On 1 April 2012, under the Localism Act 2011, the Planning Inspectorate became the government agency responsible for operating the planning process for Nationally Significant Infrastructure Projects (NSIPs).
NSIPs are major infrastructure projects such as new harbours, roads, power generating stations (including offshore wind farms) and electricity transmission lines, which require a type of consent known as ‘development consent’ under procedures governed by the Planning Act 2008 (PA2008). Development consent, where granted, is made in the form of a Development Consent Order (DCO).
The PA2008 sets out thresholds above which certain types of major infrastructure projects are considered to be nationally significant and require development consent.
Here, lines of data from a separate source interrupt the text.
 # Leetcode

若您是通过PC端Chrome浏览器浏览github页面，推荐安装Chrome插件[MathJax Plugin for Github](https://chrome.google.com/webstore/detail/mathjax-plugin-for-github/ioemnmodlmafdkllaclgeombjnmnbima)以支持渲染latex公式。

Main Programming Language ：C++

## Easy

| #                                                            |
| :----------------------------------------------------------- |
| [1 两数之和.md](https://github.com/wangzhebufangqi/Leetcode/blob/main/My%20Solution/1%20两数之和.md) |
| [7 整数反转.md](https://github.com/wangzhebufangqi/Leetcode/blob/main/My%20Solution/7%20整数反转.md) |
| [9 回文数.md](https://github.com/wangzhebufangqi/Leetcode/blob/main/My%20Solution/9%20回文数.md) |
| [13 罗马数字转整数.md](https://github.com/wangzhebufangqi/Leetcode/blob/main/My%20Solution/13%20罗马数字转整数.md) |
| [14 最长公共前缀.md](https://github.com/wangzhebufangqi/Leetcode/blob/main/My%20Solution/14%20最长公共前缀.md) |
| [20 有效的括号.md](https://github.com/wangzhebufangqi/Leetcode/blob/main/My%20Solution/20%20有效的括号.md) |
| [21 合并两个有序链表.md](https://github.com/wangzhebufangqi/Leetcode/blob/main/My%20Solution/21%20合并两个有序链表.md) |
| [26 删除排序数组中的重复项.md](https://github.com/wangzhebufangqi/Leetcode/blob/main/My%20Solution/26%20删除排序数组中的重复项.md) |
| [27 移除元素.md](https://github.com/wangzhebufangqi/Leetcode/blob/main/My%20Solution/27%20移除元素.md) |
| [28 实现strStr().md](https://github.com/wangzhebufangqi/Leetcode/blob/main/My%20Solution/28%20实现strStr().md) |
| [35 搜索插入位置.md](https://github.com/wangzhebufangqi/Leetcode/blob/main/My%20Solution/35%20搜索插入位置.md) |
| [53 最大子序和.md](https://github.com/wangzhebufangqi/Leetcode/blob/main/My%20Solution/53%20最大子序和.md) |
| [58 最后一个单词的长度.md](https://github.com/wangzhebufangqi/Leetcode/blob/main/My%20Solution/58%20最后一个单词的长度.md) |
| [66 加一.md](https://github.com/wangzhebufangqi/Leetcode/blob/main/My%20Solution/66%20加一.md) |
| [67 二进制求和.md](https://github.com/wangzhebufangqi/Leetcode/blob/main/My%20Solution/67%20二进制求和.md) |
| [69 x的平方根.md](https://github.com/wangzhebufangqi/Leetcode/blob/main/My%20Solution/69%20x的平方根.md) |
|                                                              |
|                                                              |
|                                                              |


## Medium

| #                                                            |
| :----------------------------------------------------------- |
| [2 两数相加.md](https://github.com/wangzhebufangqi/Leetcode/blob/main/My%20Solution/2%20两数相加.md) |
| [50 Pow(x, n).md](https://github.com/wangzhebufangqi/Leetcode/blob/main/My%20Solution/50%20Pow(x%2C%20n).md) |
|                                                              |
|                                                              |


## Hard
In England, the Planning Inspectorate examines applications for development consent from the energy; transport; waste; waste water; water; and business and commercial sectors. In Wales, it examines applications for energy and harbour development, subject to detailed provisions in the PA2008. Other matters are for Welsh Ministers.
Anybody wishing to construct an NSIP must first apply for consent to do so. For such a project, the Planning Inspectorate examines the application and will make a recommendation to the relevant Secretary of State, who will make the decision on whether to grant or to refuse development consent.
The relevant Secretary of State is the minister with responsibility for the area of government business that an application relates to. For example, the Secretary of State for Transport takes the decisions on applications for highway NSIPs.